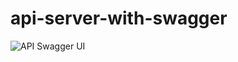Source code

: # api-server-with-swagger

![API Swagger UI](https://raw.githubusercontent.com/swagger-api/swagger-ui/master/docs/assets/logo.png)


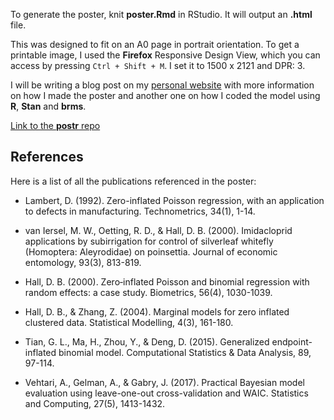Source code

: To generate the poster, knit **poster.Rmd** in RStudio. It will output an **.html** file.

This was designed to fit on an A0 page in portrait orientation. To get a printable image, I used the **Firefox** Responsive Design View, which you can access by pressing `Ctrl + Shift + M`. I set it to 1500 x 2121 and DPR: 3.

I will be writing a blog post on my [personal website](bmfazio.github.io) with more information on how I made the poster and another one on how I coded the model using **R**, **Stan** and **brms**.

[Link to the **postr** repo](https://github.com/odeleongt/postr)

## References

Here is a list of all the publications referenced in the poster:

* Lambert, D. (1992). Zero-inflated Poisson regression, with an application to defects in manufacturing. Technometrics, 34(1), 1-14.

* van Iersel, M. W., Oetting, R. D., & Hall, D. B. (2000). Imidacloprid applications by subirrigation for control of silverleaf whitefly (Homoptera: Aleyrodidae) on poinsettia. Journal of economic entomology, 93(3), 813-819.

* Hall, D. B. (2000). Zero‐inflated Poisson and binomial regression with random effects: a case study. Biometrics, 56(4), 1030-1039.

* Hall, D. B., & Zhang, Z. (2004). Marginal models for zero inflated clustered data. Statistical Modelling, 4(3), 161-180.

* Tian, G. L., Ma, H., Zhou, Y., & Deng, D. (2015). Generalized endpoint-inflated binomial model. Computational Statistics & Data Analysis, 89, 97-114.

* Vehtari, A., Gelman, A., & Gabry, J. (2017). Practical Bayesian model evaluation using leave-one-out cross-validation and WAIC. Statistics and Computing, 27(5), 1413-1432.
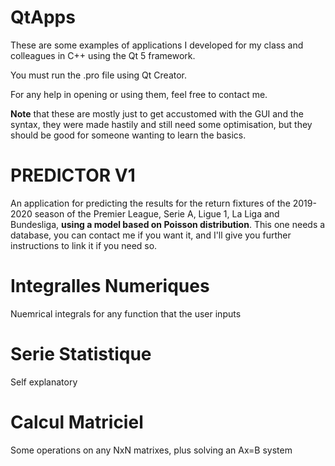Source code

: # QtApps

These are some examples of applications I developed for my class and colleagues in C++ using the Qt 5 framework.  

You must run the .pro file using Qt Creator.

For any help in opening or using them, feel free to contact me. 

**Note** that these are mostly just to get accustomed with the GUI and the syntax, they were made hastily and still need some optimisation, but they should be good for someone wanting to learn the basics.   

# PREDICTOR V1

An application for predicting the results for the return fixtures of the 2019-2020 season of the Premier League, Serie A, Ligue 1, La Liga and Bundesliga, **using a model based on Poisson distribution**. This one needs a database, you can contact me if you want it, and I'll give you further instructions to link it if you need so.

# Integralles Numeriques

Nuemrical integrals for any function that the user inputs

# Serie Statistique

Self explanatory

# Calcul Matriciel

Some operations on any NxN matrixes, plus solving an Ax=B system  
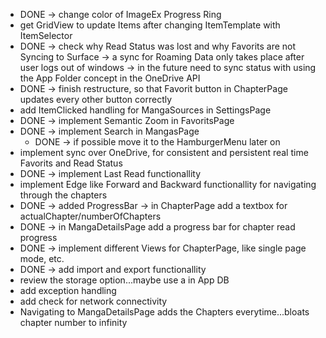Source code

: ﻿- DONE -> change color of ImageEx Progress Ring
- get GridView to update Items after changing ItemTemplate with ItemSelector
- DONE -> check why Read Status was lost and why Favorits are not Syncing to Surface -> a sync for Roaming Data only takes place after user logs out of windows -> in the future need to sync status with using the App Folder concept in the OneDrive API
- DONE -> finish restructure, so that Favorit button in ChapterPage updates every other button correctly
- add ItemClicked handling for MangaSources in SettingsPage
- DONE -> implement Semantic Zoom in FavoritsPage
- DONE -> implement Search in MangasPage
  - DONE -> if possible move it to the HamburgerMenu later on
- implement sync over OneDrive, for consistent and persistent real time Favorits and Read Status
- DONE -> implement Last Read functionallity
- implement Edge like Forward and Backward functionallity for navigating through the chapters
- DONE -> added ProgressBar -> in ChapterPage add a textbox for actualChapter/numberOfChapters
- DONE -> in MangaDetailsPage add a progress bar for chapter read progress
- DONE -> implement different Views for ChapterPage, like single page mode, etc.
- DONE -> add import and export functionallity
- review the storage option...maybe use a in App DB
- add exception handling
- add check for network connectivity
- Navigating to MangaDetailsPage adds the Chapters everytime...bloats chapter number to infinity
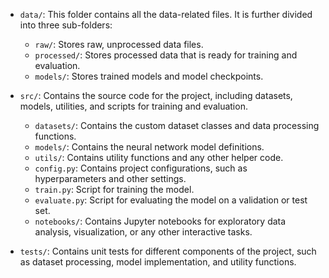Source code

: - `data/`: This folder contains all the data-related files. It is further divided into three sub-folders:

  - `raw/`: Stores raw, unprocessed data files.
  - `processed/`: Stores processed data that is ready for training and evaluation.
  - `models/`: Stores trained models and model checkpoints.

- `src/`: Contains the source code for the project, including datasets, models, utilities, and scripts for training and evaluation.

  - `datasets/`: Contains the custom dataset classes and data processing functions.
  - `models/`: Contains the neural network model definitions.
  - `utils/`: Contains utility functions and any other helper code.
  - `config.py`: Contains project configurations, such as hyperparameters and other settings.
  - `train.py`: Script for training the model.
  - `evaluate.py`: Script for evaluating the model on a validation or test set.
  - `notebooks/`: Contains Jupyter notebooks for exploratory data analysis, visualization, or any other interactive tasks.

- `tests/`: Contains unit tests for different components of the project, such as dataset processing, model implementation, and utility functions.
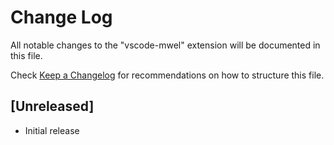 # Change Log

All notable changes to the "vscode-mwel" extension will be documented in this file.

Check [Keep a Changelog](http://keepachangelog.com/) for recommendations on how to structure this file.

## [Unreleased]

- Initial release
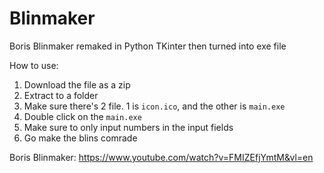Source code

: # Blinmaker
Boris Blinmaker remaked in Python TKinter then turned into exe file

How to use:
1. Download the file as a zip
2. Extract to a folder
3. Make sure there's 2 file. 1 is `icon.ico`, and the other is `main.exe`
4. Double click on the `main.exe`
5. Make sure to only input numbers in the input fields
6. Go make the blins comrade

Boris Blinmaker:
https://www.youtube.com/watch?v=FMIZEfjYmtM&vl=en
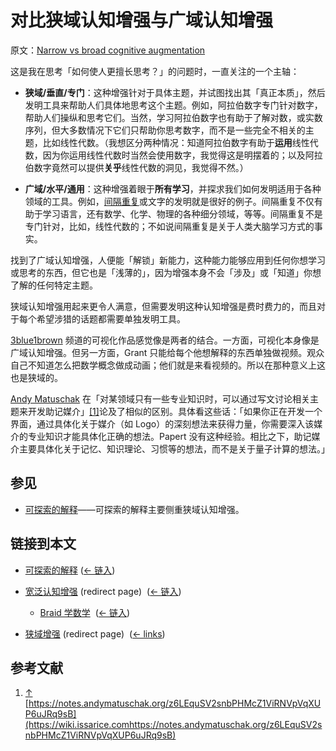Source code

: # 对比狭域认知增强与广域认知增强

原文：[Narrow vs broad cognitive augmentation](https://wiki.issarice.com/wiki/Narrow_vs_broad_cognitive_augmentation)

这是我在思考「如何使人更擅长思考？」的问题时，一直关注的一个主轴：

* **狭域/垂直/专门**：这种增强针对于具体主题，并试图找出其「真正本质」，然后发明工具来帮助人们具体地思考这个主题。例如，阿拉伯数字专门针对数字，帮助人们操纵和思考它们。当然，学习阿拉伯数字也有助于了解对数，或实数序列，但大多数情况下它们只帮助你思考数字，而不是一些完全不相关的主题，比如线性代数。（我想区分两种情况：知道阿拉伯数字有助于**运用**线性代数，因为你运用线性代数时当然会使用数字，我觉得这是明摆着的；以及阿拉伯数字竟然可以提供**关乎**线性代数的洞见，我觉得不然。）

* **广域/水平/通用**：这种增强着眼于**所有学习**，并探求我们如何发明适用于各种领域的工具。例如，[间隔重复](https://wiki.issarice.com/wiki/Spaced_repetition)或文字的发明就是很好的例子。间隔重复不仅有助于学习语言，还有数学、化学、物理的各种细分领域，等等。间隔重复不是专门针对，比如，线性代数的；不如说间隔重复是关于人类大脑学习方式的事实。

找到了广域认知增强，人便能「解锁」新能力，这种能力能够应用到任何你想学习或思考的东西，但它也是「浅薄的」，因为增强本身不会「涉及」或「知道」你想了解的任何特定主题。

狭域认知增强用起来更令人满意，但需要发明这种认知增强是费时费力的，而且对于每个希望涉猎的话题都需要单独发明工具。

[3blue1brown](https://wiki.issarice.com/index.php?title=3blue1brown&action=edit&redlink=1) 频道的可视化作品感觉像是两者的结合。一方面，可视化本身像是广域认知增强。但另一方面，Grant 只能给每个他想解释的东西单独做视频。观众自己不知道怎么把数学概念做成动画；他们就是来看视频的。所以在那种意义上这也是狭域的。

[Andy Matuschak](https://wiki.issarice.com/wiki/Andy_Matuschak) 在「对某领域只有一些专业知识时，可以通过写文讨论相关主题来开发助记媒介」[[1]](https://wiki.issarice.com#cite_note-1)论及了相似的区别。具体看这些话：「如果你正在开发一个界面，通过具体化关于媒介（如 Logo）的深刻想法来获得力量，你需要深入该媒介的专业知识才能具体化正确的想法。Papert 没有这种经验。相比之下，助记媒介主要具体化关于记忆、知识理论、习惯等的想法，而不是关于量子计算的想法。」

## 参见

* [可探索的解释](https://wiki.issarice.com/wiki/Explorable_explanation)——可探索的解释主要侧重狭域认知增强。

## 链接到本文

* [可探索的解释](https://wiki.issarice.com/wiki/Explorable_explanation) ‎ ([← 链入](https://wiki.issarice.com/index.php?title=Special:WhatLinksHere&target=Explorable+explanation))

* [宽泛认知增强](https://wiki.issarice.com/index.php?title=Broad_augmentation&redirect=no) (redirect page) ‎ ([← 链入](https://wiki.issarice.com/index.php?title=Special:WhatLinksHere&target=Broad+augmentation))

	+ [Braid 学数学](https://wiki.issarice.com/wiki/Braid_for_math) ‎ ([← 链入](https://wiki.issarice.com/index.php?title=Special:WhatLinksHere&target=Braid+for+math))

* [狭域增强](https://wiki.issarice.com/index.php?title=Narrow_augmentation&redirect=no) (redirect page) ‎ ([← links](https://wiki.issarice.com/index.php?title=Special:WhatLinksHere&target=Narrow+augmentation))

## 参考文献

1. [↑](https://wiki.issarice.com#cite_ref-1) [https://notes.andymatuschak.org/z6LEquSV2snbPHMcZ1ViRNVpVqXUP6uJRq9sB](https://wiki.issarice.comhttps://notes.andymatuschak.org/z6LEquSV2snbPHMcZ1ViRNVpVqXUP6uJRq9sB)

...

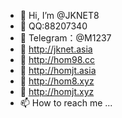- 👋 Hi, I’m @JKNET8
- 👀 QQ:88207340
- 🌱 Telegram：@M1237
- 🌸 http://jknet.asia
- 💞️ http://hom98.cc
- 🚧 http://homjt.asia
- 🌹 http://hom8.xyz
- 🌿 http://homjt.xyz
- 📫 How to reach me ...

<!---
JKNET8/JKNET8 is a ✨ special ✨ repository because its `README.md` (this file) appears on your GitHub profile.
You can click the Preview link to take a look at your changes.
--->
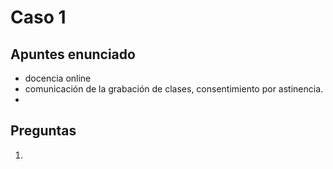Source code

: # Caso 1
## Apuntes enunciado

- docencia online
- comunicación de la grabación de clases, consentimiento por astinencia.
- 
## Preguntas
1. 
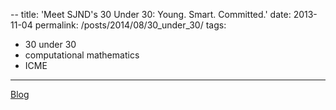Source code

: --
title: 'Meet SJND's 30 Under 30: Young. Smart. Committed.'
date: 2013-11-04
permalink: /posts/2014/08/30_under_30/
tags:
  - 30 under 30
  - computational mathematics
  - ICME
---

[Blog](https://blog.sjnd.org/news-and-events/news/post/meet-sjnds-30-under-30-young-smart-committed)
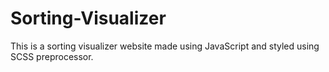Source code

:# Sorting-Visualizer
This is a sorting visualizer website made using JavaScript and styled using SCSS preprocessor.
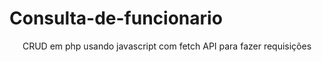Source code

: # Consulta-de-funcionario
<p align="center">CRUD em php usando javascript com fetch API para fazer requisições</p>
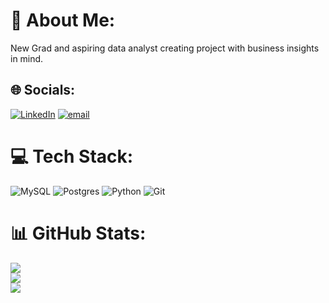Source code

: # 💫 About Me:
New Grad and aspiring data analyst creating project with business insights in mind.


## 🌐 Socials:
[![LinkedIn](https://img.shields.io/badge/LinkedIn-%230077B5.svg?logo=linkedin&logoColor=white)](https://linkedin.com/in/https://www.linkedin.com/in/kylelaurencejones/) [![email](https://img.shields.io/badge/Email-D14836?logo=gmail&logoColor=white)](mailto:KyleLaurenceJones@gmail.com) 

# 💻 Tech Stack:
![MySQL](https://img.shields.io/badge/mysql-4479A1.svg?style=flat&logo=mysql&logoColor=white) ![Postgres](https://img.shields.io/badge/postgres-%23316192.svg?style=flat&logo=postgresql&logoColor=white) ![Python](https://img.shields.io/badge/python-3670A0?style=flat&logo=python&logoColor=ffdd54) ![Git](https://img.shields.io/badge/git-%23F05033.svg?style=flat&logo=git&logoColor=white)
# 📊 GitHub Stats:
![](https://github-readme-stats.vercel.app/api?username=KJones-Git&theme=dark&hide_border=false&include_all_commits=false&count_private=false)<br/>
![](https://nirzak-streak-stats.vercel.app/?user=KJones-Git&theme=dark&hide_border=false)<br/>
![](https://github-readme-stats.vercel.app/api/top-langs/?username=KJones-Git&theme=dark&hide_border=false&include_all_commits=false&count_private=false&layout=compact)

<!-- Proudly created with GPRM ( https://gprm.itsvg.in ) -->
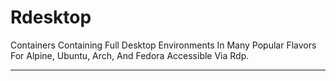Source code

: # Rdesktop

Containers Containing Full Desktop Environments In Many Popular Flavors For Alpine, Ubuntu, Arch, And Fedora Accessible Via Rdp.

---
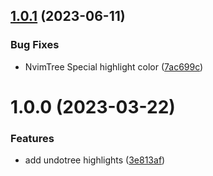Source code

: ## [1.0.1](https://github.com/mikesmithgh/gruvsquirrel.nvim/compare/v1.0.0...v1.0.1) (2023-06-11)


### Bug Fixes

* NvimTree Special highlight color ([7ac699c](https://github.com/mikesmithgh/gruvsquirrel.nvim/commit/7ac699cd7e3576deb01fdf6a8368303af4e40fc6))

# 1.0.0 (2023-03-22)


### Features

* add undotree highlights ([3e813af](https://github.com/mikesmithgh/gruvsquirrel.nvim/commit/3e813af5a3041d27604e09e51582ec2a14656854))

What to produce> The lines above from the one containing "找到了广域认知增强，人便能「" through the one containing "[Braid 学数学](https://wiki.issarice.com/wiki/Braid_for_math) ‎" are to be set down exactly, and no others.

Answer space>
找到了广域认知增强，人便能「解锁」新能力，这种能力能够应用到任何你想学习或思考的东西，但它也是「浅薄的」，因为增强本身不会「涉及」或「知道」你想了解的任何特定主题。

狭域认知增强用起来更令人满意，但需要发明这种认知增强是费时费力的，而且对于每个希望涉猎的话题都需要单独发明工具。

[3blue1brown](https://wiki.issarice.com/index.php?title=3blue1brown&action=edit&redlink=1) 频道的可视化作品感觉像是两者的结合。一方面，可视化本身像是广域认知增强。但另一方面，Grant 只能给每个他想解释的东西单独做视频。观众自己不知道怎么把数学概念做成动画；他们就是来看视频的。所以在那种意义上这也是狭域的。

[Andy Matuschak](https://wiki.issarice.com/wiki/Andy_Matuschak) 在「对某领域只有一些专业知识时，可以通过写文讨论相关主题来开发助记媒介」[[1]](https://wiki.issarice.com#cite_note-1)论及了相似的区别。具体看这些话：「如果你正在开发一个界面，通过具体化关于媒介（如 Logo）的深刻想法来获得力量，你需要深入该媒介的专业知识才能具体化正确的想法。Papert 没有这种经验。相比之下，助记媒介主要具体化关于记忆、知识理论、习惯等的想法，而不是关于量子计算的想法。」

## 参见

* [可探索的解释](https://wiki.issarice.com/wiki/Explorable_explanation)——可探索的解释主要侧重狭域认知增强。

## 链接到本文

* [可探索的解释](https://wiki.issarice.com/wiki/Explorable_explanation) ‎ ([← 链入](https://wiki.issarice.com/index.php?title=Special:WhatLinksHere&target=Explorable+explanation))

* [宽泛认知增强](https://wiki.issarice.com/index.php?title=Broad_augmentation&redirect=no) (redirect page) ‎ ([← 链入](https://wiki.issarice.com/index.php?title=Special:WhatLinksHere&target=Broad+augmentation))

	+ [Braid 学数学](https://wiki.issarice.com/wiki/Braid_for_math) ‎ ([← 链入](https://wiki.issarice.com/index.php?title=Special:WhatLinksHere&target=Braid+for+math))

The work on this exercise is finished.